**Problem details:** Read through the lines below and copy the ones holding the string "definicion".

**Available data:**
----------
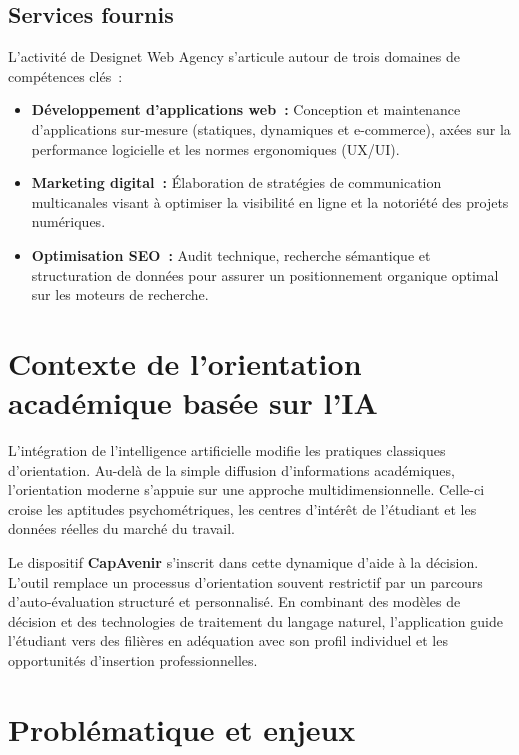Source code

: \subsection{Services fournis}

L'activité de Designet Web Agency s'articule autour de trois domaines de compétences clés~:

\begin{itemize}
    \item \textbf{Développement d'applications web~:} Conception et maintenance d'applications sur-mesure (statiques, dynamiques et e-commerce), axées sur la performance logicielle et les normes ergonomiques (UX/UI).
    \item \textbf{Marketing digital~:} Élaboration de stratégies de communication multicanales visant à optimiser la visibilité en ligne et la notoriété des projets numériques.
    \item \textbf{Optimisation SEO~:} Audit technique, recherche sémantique et structuration de données pour assurer un positionnement organique optimal sur les moteurs de recherche.
\end{itemize}

\section{Contexte de l'orientation académique basée sur l'IA}
\label{sec:contexte_ia}

L'intégration de l'intelligence artificielle modifie les pratiques classiques d'orientation. Au-delà de la simple diffusion d'informations académiques, l'orientation moderne s'appuie sur une approche multidimensionnelle. Celle-ci croise les aptitudes psychométriques, les centres d'intérêt de l'étudiant et les données réelles du marché du travail.

Le dispositif \textbf{CapAvenir} s'inscrit dans cette dynamique d'aide à la décision. L'outil remplace un processus d'orientation souvent restrictif par un parcours d'auto-évaluation structuré et personnalisé. En combinant des modèles de décision et des technologies de traitement du langage naturel, l'application guide l'étudiant vers des filières en adéquation avec son profil individuel et les opportunités d'insertion professionnelles.

\section{Problématique et enjeux}
\label{sec:problematique}

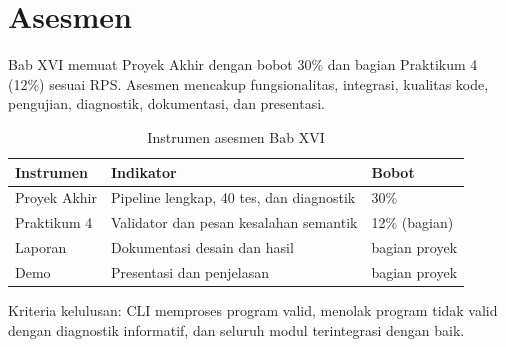 \section*{Asesmen}

Bab XVI memuat Proyek Akhir dengan bobot 30\% dan bagian Praktikum 4
(12\%) sesuai RPS. Asesmen mencakup fungsionalitas, integrasi,
kualitas kode, pengujian, diagnostik, dokumentasi, dan presentasi.

\begin{table}[H]
\centering
\caption{Instrumen asesmen Bab XVI}
\label{tab:ch16-asesmen}
\begin{tabularx}{\textwidth}{@{}lXl@{}}
\toprule
\textbf{Instrumen} & \textbf{Indikator} & \textbf{Bobot} \\
\midrule
Proyek Akhir & Pipeline lengkap, 40 tes, dan diagnostik & 30\% \\
Praktikum 4 & Validator dan pesan kesalahan semantik &
12\% (bagian) \\
Laporan & Dokumentasi desain dan hasil & bagian proyek \\
Demo & Presentasi dan penjelasan & bagian proyek \\
\bottomrule
\end{tabularx}
\end{table}

Kriteria kelulusan: CLI memproses program valid, menolak program tidak
valid dengan diagnostik informatif, dan seluruh modul terintegrasi
dengan baik.
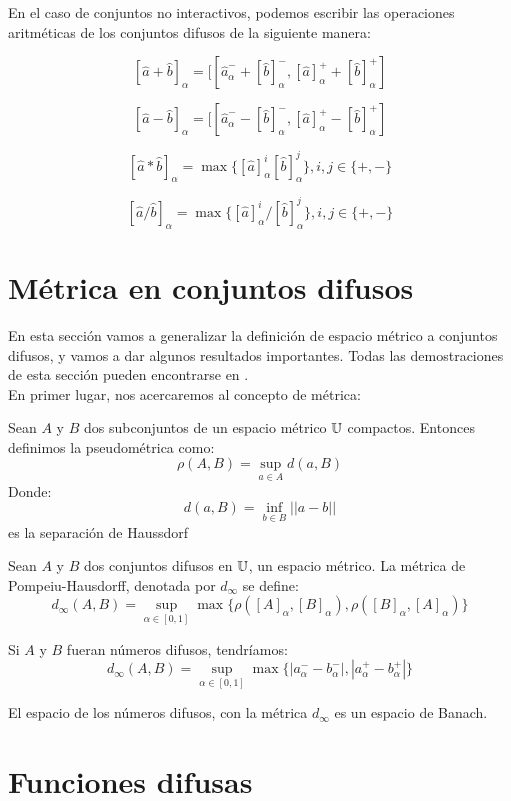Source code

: \begin{ejemplo}
En el caso de conjuntos no interactivos, podemos escribir las operaciones aritméticas de los conjuntos difusos de la siguiente manera:

\[
[\hat{a} + \hat{b}]_\alpha = [[\hat{a}^-_\alpha + [\hat{b}]_\alpha^-, [\hat{a}]^+_\alpha + [\hat{b}]_\alpha^+]
\]

\[
[\hat{a} - \hat{b}]_\alpha = [[\hat{a}^-_\alpha - [\hat{b}]_\alpha^-, [\hat{a}]^+_\alpha - [\hat{b}]_\alpha^+]
\]

\[
[\hat{a} * \hat{b}]_\alpha = \max\{ [\hat{a}]_\alpha^i [\hat{b}]^j_\alpha \}, i, j \in \{+, -\}
\]

\[
[\hat{a} / \hat{b}]_\alpha = \max\{ [\hat{a}]_\alpha^i / [\hat{b}]^j_\alpha \}, i, j \in \{+, -\}
\]
\end{ejemplo}

\section{Métrica en conjuntos difusos}
En esta sección vamos a generalizar la definición de espacio métrico a conjuntos difusos, y vamos a dar algunos resultados importantes. Todas las demostraciones de esta sección pueden encontrarse en \cite{apuntesfuzzy}. \\
En primer lugar, nos acercaremos al concepto de métrica:

\begin{definicion}[Pseudométrica]
	Sean $A$ y $B$ dos subconjuntos de un espacio métrico $\mathbb U$ compactos. Entonces definimos la pseudométrica como:
	\[
		\rho(A, B) = \sup\limits_{a \in A} d(a, B)
	\]
	Donde:
	\[
		d(a, B) = \inf\limits_{b \in B} ||a-b||
	\]
	es la separación de Haussdorf
\end{definicion}

\begin{definicion}
	\label{def:metricadifusa}
	Sean $A$ y $B$ dos conjuntos difusos en $\mathbb U$, un espacio métrico. La métrica de Pompeiu-Hausdorff, denotada por $d_\infty$ se define:
	\[
		d_\infty(A, B) = \sup\limits_{\alpha \in [0, 1]} \max\{\rho([A]_\alpha, [B]_\alpha), \rho([B]_\alpha,  [A]_\alpha)\}
	\]
	
	Si $A$ y $B$ fueran números difusos, tendríamos:
	\[
		d_\infty(A, B) = \sup\limits_{\alpha \in [0, 1]} \max\{|a_\alpha^- - b_\alpha^-|, |a_\alpha^+ - b_\alpha^+|\}
	\]
\end{definicion}

\begin{teorema}
	\label{teorema:banach}
	El espacio de los números difusos, con la métrica $d_\infty$ es un espacio de Banach.
\end{teorema}

\section{Funciones difusas}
----------
**Result:**
\begin{definicion}[Pseudométrica]
\end{definicion}
\begin{definicion}
\end{definicion}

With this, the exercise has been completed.